He spoons up the last profiterole.
“Sleep well,” he says.
/
On Monday morning the sky is dark. The air crackles, and my scalp seems to have tightened round my skull. Though I sense a storm is coming I decide to walk to Winterfeldplatz. When I asked Pavlo about icons at dinner on Saturday he was too distracted to tell me much. I want to find out more.
On entering the square it’s the Laundromat I notice first. I look through the window. A young woman is loading wet clothes into a dryer. Her dirty-blond hair is tied back in a ponytail, and her breasts push against a pink T-shirt that is a size too small. Gray sweatpants hang low on her hips. This must be Pavlo’s dream girl, Katya.

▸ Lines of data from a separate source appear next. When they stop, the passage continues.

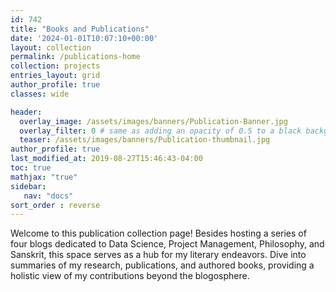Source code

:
 ```yaml
---
id: 742    
title: "Books and Publications"
date: '2024-01-01T10:07:10+00:00'
layout: collection
permalink: /publications-home
collection: projects
entries_layout: grid
author_profile: true
classes: wide

header:
  overlay_image: /assets/images/banners/Publication-Banner.jpg
  overlay_filter: 0 # same as adding an opacity of 0.5 to a black background
  teaser: /assets/images/banners/Publication-thumbnail.jpg
author_profile: true
last_modified_at: 2019-08-27T15:46:43-04:00
toc: true
mathjax: "true"
sidebar:
   nav: "docs" 
sort_order : reverse   
---
```


Welcome to this publication collection page! Besides hosting a series of four blogs dedicated to Data Science, Project Management, Philosophy, and Sanskrit, this space  serves as a hub for my literary endeavors. Dive into summaries of my research, publications, and authored books, providing a holistic view of my contributions beyond the blogosphere.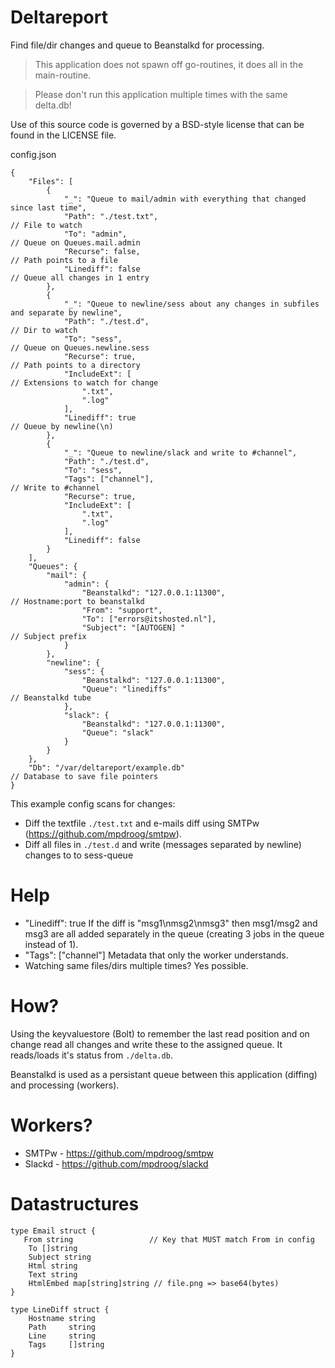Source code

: Deltareport
=============
Find file/dir changes and queue to Beanstalkd for processing.

> This application does not spawn off go-routines, it does all in the main-routine.

> Please don't run this application multiple times with the same delta.db!

Use of this source code is governed by a BSD-style license that can be found in the LICENSE file.

config.json
```
{
	"Files": [
		{
			"_": "Queue to mail/admin with everything that changed since last time",
			"Path": "./test.txt",                                                        // File to watch
			"To": "admin",                                                               // Queue on Queues.mail.admin
			"Recurse": false,                                                            // Path points to a file
			"Linediff": false                                                            // Queue all changes in 1 entry
		},
		{
			"_": "Queue to newline/sess about any changes in subfiles and separate by newline",
			"Path": "./test.d",                                                          // Dir to watch
			"To": "sess",                                                                // Queue on Queues.newline.sess
			"Recurse": true,                                                             // Path points to a directory
			"IncludeExt": [                                                              // Extensions to watch for change
				".txt",
				".log"
			],
			"Linediff": true                                                             // Queue by newline(\n)
		},
		{
			"_": "Queue to newline/slack and write to #channel",
			"Path": "./test.d",
			"To": "sess",
			"Tags": ["channel"],                                                         // Write to #channel
			"Recurse": true,
			"IncludeExt": [
				".txt",
				".log"
			],
			"Linediff": false
		}
	],
	"Queues": {
		"mail": {
			"admin": {
				"Beanstalkd": "127.0.0.1:11300",                                         // Hostname:port to beanstalkd
				"From": "support",
				"To": ["errors@itshosted.nl"],
				"Subject": "[AUTOGEN] "                                                  // Subject prefix
			}
		},
		"newline": {
			"sess": {
				"Beanstalkd": "127.0.0.1:11300",
				"Queue": "linediffs"                                                     // Beanstalkd tube
			},
			"slack": {
				"Beanstalkd": "127.0.0.1:11300",
				"Queue": "slack"
			}
		}
	},
	"Db": "/var/deltareport/example.db"                                                  // Database to save file pointers
}

```
This example config scans for changes:

* Diff the textfile `./test.txt` and e-mails diff using SMTPw (https://github.com/mpdroog/smtpw).
* Diff all files in `./test.d` and write (messages separated by newline) changes to to sess-queue

Help
=============
- "Linediff": true
  If the diff is "msg1\nmsg2\nmsg3" then msg1/msg2 and msg3 are all added separately in the queue
  (creating 3 jobs in the queue instead of 1).
- "Tags": ["channel"]
  Metadata that only the worker understands.
- Watching same files/dirs multiple times?
  Yes possible.

How?
=============
Using the keyvaluestore (Bolt) to remember the last read position
and on change read all changes and write these to the assigned queue.
It reads/loads it's status from `./delta.db`.

Beanstalkd is used as a persistant queue between this application (diffing)
and processing (workers).

Workers?
=============
- SMTPw - https://github.com/mpdroog/smtpw
- Slackd - https://github.com/mpdroog/slackd

Datastructures
==============
```
type Email struct {
   From string                 // Key that MUST match From in config
    To []string
    Subject string
    Html string
    Text string
    HtmlEmbed map[string]string // file.png => base64(bytes)
}
```

```
type LineDiff struct {
	Hostname string
	Path     string
	Line     string
	Tags     []string
}
```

I move next door and ring the bell. After a few moments the Ukrainian emerges from a back room. He’s dressed in a white T-shirt and dark-blue jeans. The clothes look brand-new, as if he only bought them a few hours ago and has just put them on for the first time.
“Ah, Cheadle’s friend,” he says.
The gallery has plain white walls and spotlights in the ceiling, and there are about half a dozen icons on display. Behind it, through a narrow archway, is Pavlo’s office, as cluttered as the gallery is bare, with out-of-date computers, a dusty plant, and piles of unopened junk mail. Four mismatched chairs crowd round his desk, and several hands of cards lie facedown in a cleared space at one end, together with a couple of shot glasses and a full ashtray, smoke twisting upwards from a half-extinguished cigarette.
“Did I interrupt?” I say.
“Some friends were here.” Pavlo’s eyes drift past me to the open door at the back of the office and the cramped courtyard beyond.

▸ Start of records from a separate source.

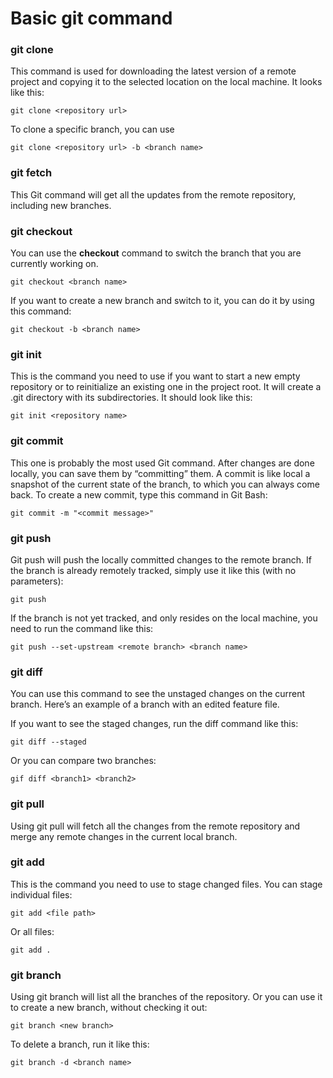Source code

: # Basic git command

### git clone <br>
This command is used for downloading the latest version of a remote project and copying it to the selected location on the local machine. It looks like this:
```
git clone <repository url>
```

To clone a specific branch, you can use
```
git clone <repository url> -b <branch name>
```

### git fetch <br>
This Git command will get all the updates from the remote repository, including new branches. <br>

### git checkout <br>
You can use the <strong>checkout</strong> command to switch the branch that you are currently working on.

```
git checkout <branch name>
```
If you want to create a new branch and switch to it, you can do it by using this command:

```
git checkout -b <branch name>
```

### git init <br>
This is the command you need to use if you want to start a new empty repository or to reinitialize an existing one in the project root. It will create a .git directory with its subdirectories. It should look like this:

```
git init <repository name>
```

### git commit <br>
This one is probably the most used Git command. After changes are done locally, you can save them by “committing” them. A commit is like local a snapshot of the current state of the branch, to which you can always come back. To create a new commit, type this command in Git Bash:

```
git commit -m "<commit message>"
```

### git push <br>
Git push will push the locally committed changes to the remote branch. If the branch is already remotely tracked, simply use it like this (with no parameters):

```
git push
```

If the branch is not yet tracked, and only resides on the local machine, you need to run the command like this:

```
git push --set-upstream <remote branch> <branch name>
```

### git diff <br>
You can use this command to see the unstaged changes on the current branch. Here’s an example of a branch with an edited feature file. <br>

If you want to see the staged changes, run the diff command like this:

```
git diff --staged
```

Or you can compare two branches:

```
gif diff <branch1> <branch2>
```

### git pull <br>
Using git pull will fetch all the changes from the remote repository and merge any remote changes in the current local branch.

### git add <br>
This is the command you need to use to stage changed files. You can stage individual files:

```
git add <file path>
```

Or all files:
```
git add .
```

### git branch <br>
Using git branch will list all the branches of the repository. Or you can use it to create a new branch, without checking it out:

```
git branch <new branch>
```

To delete a branch, run it like this:

```
git branch -d <branch name>
```
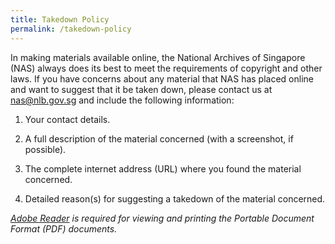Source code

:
 ```yaml
---
title: Takedown Policy
permalink: /takedown-policy
---
```

In making materials available online, the National Archives of Singapore (NAS) always does its best to meet the requirements of copyright and other laws. If you have concerns about any material that NAS has placed online and want to suggest that it be taken down, please contact us at nas@nlb.gov.sg and include the following information:

1. Your contact details.

2. A full description of the material concerned (with a screenshot, if possible).

3. The complete internet address (URL) where you found the material concerned.

4. Detailed reason(s) for suggesting a takedown of the material concerned.


*[Adobe Reader](https://get.adobe.com/reader/) is required for viewing and printing the Portable Document Format (PDF) documents.*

Later, as I sip treacly Turkish coffee, he tells me that when he first started out he used to treat icons as simple merchandise. He just bought and sold. Did deals. Icons were known as “wooden dollars.” He chuckles. It was only recently that he began to look into their significance. I recall something he said at dinner about icons not functioning as paintings do, and ask him to elaborate. Icons are conduits, he tells me. Aids to contemplation. The person who truly “reads” an icon is able to pass beyond it and achieve a kind of spiritual communion with the prototype. For that reason people often refer to them as “windows on heaven.” For that reason, also, the names of icon painters are never mentioned, and are not to be found on the icons themselves. Painters are seen as servants of God. Mere vessels.
“There’s another aspect.” He ushers me back into the gallery and points at a Virgin Mary hanging a few feet away. “That Virgin, for example. Her gaze moves beyond you, into another world. Her world. It rebounds off reality, turns inwards. It’s like she’s looking in a mirror.” He steps closer. “You see the hand, how it seems to gesture? The Greek for it is hodegetria — ‘that which points the way.’ ”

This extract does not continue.